*** Source data
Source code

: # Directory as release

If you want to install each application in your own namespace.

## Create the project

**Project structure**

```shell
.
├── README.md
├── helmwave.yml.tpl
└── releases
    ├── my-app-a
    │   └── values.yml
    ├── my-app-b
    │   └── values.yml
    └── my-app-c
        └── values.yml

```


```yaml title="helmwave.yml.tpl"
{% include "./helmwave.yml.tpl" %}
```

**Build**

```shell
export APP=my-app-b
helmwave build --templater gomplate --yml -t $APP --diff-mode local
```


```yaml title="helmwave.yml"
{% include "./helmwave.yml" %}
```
******
*** Source data
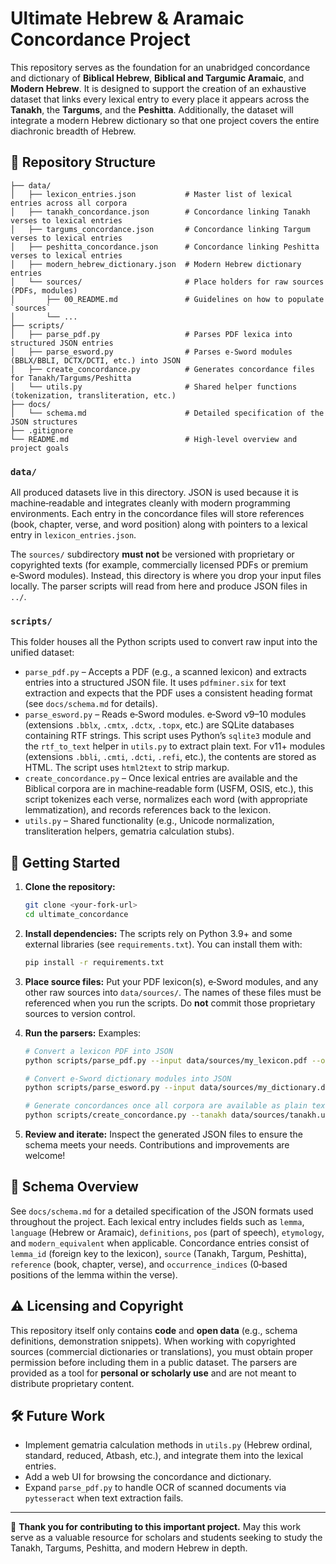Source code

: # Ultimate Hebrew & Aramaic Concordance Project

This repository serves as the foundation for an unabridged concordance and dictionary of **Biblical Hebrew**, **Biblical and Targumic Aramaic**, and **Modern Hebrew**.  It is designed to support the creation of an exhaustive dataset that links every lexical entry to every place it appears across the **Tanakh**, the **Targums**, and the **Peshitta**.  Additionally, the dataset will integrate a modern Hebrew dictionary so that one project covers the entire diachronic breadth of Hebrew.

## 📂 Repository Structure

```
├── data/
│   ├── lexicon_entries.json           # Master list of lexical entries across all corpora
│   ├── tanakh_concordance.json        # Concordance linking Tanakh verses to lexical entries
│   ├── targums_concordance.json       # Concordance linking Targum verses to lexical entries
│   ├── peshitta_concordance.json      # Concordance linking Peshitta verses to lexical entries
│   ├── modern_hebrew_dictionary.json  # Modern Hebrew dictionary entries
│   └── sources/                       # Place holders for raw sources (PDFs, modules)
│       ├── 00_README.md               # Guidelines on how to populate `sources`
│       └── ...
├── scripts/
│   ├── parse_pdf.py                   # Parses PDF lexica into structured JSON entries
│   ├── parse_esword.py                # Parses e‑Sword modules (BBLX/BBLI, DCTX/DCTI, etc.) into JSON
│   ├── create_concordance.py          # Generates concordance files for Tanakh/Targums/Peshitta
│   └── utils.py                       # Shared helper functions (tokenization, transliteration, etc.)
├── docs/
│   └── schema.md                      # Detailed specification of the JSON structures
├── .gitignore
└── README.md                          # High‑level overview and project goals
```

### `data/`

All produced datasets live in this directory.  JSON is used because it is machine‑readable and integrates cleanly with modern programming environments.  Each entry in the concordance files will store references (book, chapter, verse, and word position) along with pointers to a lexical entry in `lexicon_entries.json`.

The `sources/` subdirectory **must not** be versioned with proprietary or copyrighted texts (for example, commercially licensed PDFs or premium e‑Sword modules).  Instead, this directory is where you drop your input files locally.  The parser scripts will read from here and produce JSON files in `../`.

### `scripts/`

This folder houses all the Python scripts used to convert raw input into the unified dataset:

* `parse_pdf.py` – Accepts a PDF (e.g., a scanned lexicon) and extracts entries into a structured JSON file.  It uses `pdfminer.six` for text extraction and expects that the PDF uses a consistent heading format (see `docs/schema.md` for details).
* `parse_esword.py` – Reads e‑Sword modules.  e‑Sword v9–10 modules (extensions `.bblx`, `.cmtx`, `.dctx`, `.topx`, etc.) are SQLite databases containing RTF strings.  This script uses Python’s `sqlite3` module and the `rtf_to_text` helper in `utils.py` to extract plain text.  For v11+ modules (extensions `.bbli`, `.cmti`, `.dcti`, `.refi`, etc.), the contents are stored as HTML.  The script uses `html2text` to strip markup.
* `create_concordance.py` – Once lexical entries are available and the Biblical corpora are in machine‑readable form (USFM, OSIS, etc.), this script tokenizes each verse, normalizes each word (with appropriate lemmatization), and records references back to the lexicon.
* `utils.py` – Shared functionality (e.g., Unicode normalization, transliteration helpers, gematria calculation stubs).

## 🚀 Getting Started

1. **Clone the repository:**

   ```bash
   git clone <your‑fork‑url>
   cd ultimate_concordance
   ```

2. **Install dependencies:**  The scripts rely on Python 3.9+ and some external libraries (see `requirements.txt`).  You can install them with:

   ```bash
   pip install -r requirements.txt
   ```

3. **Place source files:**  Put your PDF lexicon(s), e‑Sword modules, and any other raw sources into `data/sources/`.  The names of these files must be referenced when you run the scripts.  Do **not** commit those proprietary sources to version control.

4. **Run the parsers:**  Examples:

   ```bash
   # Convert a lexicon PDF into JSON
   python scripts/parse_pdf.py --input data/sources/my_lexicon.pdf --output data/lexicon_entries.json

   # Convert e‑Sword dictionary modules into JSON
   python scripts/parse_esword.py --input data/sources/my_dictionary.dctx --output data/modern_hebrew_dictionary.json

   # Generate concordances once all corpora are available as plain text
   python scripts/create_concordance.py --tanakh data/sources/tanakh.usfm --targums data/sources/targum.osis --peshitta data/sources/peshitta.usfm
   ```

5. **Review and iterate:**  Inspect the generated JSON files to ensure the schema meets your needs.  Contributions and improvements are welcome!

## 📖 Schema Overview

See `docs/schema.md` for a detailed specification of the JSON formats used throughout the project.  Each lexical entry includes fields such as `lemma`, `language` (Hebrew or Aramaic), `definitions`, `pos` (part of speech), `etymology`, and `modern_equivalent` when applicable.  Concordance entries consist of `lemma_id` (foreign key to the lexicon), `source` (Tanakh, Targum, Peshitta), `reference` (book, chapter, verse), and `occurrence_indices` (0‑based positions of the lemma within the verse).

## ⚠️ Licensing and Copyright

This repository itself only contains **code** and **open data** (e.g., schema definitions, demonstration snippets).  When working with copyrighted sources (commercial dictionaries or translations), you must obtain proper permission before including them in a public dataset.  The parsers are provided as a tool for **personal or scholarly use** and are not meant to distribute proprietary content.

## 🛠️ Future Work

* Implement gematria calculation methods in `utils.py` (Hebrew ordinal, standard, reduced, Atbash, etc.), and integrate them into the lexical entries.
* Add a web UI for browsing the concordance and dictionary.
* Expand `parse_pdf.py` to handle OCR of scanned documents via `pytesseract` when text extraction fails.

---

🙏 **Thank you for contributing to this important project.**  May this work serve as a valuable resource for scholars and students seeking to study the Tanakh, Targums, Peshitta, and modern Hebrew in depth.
******
Exercise instructions =>
From the data above, copy every line where "corpora" appears.

Your solution =>
│   ├── lexicon_entries.json           # Master list of lexical entries across all corpora
* `create_concordance.py` – Once lexical entries are available and the Biblical corpora are in machine‑readable form (USFM, OSIS, etc.), this script tokenizes each verse, normalizes each word (with appropriate lemmatization), and records references back to the lexicon.
   # Generate concordances once all corpora are available as plain text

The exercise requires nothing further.